In vitro synthesis of molybdopterin from precursor Z using purified converting factor. Role of protein-bound sulfur in formation of the dithiolene.

The pterin component of the molybdenum cofactor, termed molybdopterin, is synthesized in Escherichia coli by enzymes encoded at the chl loci. A late step in the biosynthetic pathway, the conversion of a molybdopterin intermediate, precursor Z, to molybdopterin, requires the activity of a two-subunit protein, the converting factor. Precursor Z has many of the features of molybdopterin but lacks the dithiolene function essential for molybdenum ligation. Conversion of precursor Z to molybdopterin is accomplished by transfer of sulfur to produce the dithiolene. The present study describes an in vitro system for molybdopterin biosynthesis comprised of purified precursor Z and purified converting factor.
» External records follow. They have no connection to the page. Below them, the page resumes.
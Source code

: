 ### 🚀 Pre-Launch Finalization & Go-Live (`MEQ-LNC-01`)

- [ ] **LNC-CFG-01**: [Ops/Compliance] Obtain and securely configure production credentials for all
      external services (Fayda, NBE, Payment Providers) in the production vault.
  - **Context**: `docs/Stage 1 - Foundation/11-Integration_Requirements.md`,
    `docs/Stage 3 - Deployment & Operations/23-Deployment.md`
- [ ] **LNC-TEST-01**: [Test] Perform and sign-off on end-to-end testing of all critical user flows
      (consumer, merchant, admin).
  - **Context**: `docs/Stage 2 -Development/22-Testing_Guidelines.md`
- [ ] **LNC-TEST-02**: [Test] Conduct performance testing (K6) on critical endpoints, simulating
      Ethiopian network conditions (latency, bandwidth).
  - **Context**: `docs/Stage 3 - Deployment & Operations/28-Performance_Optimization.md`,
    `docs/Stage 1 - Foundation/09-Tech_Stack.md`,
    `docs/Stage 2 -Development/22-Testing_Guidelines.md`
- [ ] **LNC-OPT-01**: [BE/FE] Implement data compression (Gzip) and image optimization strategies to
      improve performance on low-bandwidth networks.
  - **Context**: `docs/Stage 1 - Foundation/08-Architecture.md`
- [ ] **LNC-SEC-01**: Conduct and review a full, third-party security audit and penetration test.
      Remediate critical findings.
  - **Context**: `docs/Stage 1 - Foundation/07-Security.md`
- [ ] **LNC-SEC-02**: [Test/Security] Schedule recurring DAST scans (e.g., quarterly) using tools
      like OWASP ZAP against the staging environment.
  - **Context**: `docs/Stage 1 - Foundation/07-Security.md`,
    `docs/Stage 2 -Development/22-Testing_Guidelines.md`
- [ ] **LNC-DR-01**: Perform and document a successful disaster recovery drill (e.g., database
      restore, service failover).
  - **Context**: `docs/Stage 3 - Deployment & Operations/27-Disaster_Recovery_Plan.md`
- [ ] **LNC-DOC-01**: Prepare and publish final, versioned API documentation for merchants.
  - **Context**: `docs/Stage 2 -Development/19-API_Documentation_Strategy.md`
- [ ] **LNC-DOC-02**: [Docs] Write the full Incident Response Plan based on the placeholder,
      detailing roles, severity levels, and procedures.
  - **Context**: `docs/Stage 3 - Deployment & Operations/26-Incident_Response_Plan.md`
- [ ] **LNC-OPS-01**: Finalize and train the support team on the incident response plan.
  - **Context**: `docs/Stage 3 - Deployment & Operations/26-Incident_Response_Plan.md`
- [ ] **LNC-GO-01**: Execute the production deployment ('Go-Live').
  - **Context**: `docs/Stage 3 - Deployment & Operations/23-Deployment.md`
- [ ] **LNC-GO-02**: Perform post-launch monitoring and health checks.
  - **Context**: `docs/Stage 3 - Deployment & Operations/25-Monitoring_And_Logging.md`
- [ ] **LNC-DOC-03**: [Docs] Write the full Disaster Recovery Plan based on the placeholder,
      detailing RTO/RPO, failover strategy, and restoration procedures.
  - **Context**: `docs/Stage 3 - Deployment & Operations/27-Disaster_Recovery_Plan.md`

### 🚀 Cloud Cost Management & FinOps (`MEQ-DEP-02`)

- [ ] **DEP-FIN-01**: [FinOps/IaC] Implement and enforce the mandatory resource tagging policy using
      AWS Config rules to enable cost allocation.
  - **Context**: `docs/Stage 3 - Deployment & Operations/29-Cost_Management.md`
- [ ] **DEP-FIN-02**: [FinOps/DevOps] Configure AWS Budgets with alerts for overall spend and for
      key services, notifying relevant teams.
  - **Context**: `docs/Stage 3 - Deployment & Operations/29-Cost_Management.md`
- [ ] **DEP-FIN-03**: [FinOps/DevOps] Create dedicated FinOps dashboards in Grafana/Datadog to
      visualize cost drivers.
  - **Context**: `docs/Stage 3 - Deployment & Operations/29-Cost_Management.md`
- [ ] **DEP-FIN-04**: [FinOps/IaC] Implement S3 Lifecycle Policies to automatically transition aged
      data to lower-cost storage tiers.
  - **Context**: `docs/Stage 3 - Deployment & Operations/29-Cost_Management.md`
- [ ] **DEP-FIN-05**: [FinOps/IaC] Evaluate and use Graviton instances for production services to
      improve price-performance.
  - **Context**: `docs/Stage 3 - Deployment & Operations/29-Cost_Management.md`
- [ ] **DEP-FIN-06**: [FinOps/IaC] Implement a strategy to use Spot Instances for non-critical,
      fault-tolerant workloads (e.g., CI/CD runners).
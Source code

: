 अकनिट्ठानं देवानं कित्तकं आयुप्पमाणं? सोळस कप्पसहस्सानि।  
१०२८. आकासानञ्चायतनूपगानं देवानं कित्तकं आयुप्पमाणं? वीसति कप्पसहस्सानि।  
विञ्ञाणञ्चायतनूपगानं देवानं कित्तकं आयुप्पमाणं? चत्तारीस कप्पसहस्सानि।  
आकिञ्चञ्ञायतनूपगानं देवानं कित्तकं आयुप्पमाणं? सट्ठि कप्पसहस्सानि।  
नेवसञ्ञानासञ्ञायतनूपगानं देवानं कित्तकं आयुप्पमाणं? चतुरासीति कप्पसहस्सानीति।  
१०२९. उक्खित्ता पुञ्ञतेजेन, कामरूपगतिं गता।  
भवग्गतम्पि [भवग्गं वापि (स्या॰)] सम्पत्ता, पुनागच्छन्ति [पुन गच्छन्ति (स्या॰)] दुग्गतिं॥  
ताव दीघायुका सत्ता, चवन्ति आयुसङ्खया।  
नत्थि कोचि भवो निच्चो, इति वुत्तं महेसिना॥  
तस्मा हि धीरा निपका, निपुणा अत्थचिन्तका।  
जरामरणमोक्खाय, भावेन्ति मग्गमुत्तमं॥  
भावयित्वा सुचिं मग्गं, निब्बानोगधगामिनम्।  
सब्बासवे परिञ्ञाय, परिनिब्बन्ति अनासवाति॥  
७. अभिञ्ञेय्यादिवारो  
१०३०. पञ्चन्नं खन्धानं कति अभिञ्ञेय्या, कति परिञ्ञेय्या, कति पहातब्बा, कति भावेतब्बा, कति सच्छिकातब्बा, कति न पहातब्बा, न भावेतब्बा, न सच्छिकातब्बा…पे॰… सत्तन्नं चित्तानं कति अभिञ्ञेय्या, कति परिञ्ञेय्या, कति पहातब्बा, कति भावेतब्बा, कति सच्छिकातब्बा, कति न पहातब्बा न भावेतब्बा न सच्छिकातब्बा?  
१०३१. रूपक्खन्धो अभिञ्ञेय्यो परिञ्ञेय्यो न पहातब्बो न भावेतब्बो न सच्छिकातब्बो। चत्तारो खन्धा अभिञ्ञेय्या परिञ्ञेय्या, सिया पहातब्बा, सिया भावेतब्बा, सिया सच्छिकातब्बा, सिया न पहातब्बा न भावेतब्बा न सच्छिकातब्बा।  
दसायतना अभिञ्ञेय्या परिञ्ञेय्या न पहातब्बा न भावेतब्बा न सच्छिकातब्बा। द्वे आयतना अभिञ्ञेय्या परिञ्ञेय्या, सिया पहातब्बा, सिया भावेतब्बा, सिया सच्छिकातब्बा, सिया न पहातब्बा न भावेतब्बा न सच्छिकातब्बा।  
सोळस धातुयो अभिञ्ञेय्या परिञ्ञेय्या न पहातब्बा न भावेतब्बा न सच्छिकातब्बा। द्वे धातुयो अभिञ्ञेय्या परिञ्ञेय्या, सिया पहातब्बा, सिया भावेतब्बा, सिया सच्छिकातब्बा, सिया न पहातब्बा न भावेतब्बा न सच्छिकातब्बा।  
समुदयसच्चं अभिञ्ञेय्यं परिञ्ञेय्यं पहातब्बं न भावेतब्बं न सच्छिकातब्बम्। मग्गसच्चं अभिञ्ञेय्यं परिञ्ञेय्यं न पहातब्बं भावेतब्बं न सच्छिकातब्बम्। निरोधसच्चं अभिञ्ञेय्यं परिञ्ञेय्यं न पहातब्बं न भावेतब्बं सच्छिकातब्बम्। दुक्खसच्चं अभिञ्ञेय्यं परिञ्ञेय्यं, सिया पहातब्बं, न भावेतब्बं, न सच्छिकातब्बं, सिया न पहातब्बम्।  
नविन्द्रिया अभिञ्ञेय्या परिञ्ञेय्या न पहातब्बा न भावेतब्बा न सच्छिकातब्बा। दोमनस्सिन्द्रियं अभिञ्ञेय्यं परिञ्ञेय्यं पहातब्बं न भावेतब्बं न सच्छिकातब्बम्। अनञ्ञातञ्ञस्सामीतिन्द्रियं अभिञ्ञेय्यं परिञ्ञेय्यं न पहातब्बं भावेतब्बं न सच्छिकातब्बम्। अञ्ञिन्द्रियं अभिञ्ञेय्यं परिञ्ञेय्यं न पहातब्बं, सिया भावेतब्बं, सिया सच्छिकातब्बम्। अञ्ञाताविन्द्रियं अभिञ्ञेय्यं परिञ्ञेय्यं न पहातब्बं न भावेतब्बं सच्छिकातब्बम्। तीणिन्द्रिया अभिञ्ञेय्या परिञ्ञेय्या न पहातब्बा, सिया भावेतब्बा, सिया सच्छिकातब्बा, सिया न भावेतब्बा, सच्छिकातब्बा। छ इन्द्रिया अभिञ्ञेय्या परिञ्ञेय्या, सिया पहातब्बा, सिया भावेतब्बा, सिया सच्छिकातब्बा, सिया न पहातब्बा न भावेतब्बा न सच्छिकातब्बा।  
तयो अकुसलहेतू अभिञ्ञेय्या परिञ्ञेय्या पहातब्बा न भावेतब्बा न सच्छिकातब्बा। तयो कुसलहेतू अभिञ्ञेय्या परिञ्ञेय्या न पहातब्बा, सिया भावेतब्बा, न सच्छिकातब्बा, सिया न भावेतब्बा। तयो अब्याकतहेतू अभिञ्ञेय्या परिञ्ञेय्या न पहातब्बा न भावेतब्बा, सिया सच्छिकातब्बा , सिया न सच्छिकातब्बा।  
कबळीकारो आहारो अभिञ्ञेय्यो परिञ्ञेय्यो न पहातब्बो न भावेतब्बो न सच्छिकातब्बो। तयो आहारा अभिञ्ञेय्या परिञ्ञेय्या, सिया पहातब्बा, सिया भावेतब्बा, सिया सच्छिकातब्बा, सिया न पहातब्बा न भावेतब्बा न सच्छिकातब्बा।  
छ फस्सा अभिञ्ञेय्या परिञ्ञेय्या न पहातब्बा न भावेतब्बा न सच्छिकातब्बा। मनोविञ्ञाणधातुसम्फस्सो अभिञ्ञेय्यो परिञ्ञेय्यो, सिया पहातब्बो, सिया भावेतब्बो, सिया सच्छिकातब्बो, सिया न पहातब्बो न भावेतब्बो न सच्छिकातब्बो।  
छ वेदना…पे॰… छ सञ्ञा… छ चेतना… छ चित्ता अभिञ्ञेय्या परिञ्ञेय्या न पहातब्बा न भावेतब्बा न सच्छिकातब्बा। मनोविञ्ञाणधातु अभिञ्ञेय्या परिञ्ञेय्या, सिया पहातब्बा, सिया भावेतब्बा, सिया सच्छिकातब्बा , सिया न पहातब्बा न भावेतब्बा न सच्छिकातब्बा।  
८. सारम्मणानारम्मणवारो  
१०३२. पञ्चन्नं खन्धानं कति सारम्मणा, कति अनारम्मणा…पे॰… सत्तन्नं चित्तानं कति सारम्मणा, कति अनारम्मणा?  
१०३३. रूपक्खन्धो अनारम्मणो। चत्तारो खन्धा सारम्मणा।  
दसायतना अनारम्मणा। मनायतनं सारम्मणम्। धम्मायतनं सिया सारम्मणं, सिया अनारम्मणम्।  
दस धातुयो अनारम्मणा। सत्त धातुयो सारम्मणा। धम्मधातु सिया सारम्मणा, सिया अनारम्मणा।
It is established that these components are sufficient to yield molybdopterin, identified by conversion to its characteristic products, Form A, Form B, and dicarboxamidomethylmolybdopterin. Under conditions of precursor excess, the formation of molybdopterin was stoichiometric with converting factor, as would be expected in the absence of a sulfur-regenerating system. The labile product of the reaction, molybdopterin, remained associated with the converting factor large subunit. These results establish that the source of sulfur for molybdopterin biosynthesis is the converting factor and suggest that in vivo a novel sulfur cycle must function to resupply sulfur to the converting factor.